Drury fragt Emily, ob Natasha je über ihren Onkel gesprochen hat. Sie schüttelt den Kopf heftiger als nötig.
»Wie hat sie sich mit ihm verstanden?«
»Okay, glaub ich.« Emily sieht ihren Vater an. »Können wir gehen? Den Brief haben sie doch jetzt.«
Aber der DCI ist noch nicht fertig. »Als ihr geplant habt wegzulaufen, wovon wolltet ihr das bezahlen?«
»Tash hatte Geld.«
»Woher hatte sie es?«
»Sie hatte einen Job.«
»Hat sie für ihren Bruder Drogen verkauft?«
Emily hält den Atem an, als könne sie die Antwort vermeiden, solange sie nicht ausatmet. Sie nickt, atmet. »Nur ein paar Pillen und so.«
»Wo?«
»Auf Partys. Es ist nicht so, als hätte sie das Zeug an Vorschulkinder verkauft.«
Phillip Martinez macht aus seiner Abscheu keinen Hehl. »Versuch nicht noch, sie zu verteidigen. Es ist verkehrt!«
Emily wendet den Blick ab.
Ihr Vater steht auf. »Ich glaube, sie hat jetzt genug gesagt.«
Drury drückt ihn zurück auf den Stuhl. »Sie hat wichtige Beweismittel in einer polizeilichen Ermittlung zurückgehalten.«
»Sie hat einen Fehler gemacht.«
»Sie war es den Familien der Mädchen schuldig.«
Emily blinzelt gegen ihre Tränen an und sieht absolut elend aus. »Es tut mir leid. Es tut mir leid. Ich dachte, sie wären in London.«
Mr Martinez steht auf. »Wir gehen. Komm.« Er legt einen Arm um Emilys Schultern. Sie schrumpft unter seiner Berührung. Drury versucht nicht, die beiden aufzuhalten.

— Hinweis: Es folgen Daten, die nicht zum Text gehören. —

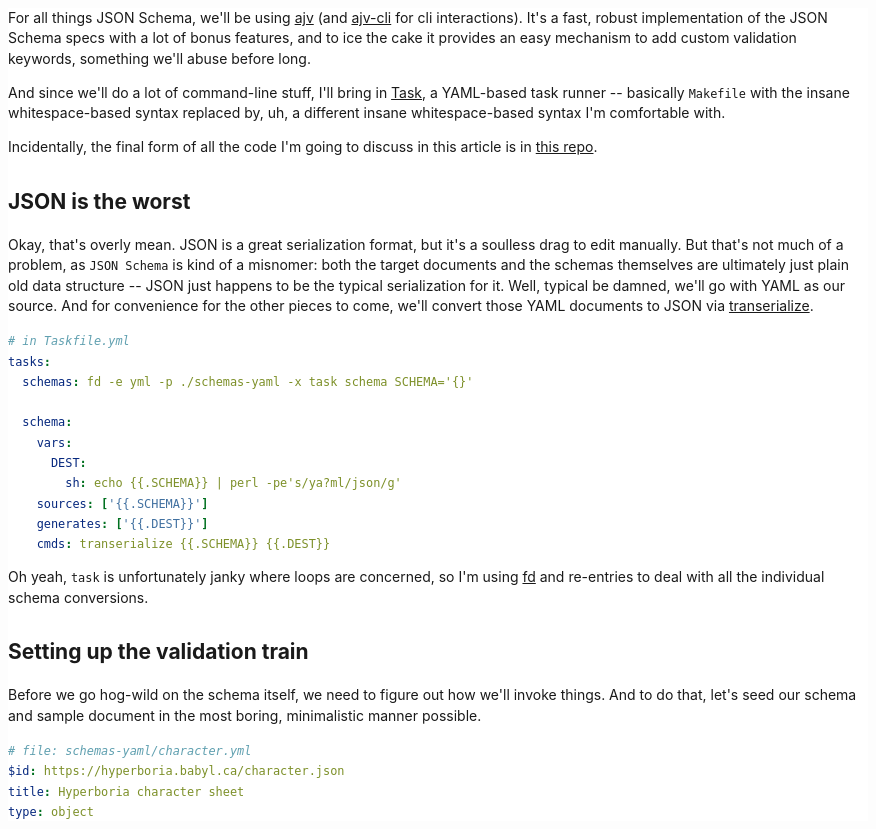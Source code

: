 For all
things JSON Schema, we'll be using [ajv][ajv] (and [ajv-cli][ajv-cli] for cli
interactions). It's a fast, robust implementation of the JSON Schema
specs with a lot of bonus features, and to ice the cake it provides an easy
mechanism to add custom validation keywords, something we'll abuse before
long.

And since we'll do a lot of command-line stuff, I'll bring in [Task][task],
a YAML-based task runner -- basically `Makefile` with the insane
whitespace-based syntax replaced by, uh, a different insane
whitespace-based syntax I'm comfortable with.

Incidentally, the final form of all the code I'm going to discuss
in this article is in [this repo][repo].

## JSON is the worst

Okay, that's overly mean. JSON is a great serialization format, but it's
a soulless drag to edit manually. But that's not much of a problem, as `JSON Schema`
is kind of a misnomer: both the target documents and the schemas themselves
are ultimately just plain old data structure -- JSON just happens to be
the typical serialization for it. Well, typical be damned, we'll go with
YAML as our source. And for convenience for the other pieces to come,
we'll convert those YAML documents to JSON via [transerialize][].

```yaml
# in Taskfile.yml
tasks:
  schemas: fd -e yml -p ./schemas-yaml -x task schema SCHEMA='{}'

  schema:
    vars:
      DEST:
        sh: echo {{.SCHEMA}} | perl -pe's/ya?ml/json/g'
    sources: ['{{.SCHEMA}}']
    generates: ['{{.DEST}}']
    cmds: transerialize {{.SCHEMA}} {{.DEST}}
```

Oh yeah, `task` is unfortunately janky where loops
are concerned, so I'm using [fd][fd] and re-entries to
deal with all the individual schema conversions.

## Setting up the validation train

Before we go hog-wild on the schema itself, we need
to figure out how we'll invoke things. And to do that, let's
seed our schema and sample document in the most boring, minimalistic
manner possible.

```yaml
# file: schemas-yaml/character.yml
$id: https://hyperboria.babyl.ca/character.json
title: Hyperboria character sheet
type: object
```


[jpointer]: https://datatracker.ietf.org/doc/html/rfc6901
[vitest]: https://vitest.dev/
[fd]: https://github.com/sharkdp/fd
[transerialize]: https://metacpan.org/dist/File-Serialize/view/bin/transerialize
[task]: https://taskfile.dev
[ajv-cli]: https://www.npmjs.com/package/ajv-cli
[ajv]: https://github.com/ajv-validator/ajv
[repo]: https://git.babyl.ca/yanick/hyperborea-character-sheet
[jsonschema]: https://json-schema.org/
[ASSH]: https://www.hyperborea.tv/
[gizmo]: https://www.twitter.com/gizmomathboy
[yaml]: https://yaml.org/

An der Tür bleibt Martinez stehen und dreht sich noch einmal zu mir um. »Diese Forschungsstudie, die ich erwähnt habe. Ich habe meinen Kollegen gefragt. Es sind noch Plätze frei. Ich könnte Sie empfehlen.«
»Danke«, sage ich, verlegen, dass jetzt jeder davon weiß. »Ich gucke es mir mal an.«
Drury beugt sich auf seinem Stuhl vor und massiert seine Schläfen, ein Schwarm neuer Gedanken sammelt sich hinter seiner Stirn.
»Ist der echt?«
»Ja.«
»Das heißt, sie waren in London.«
»Nicht unbedingt.«
Ich studiere den Brief ein weiteres Mal und achte auf Wortwahl und Satzstruktur. Was die Handschrift betrifft, habe ich keine Zweifel, doch in der Sprache fehlen Pipers übliche Ausschmückungen, ihr selbstironischer Humor, ihr Fatalismus und ihr Fluchen.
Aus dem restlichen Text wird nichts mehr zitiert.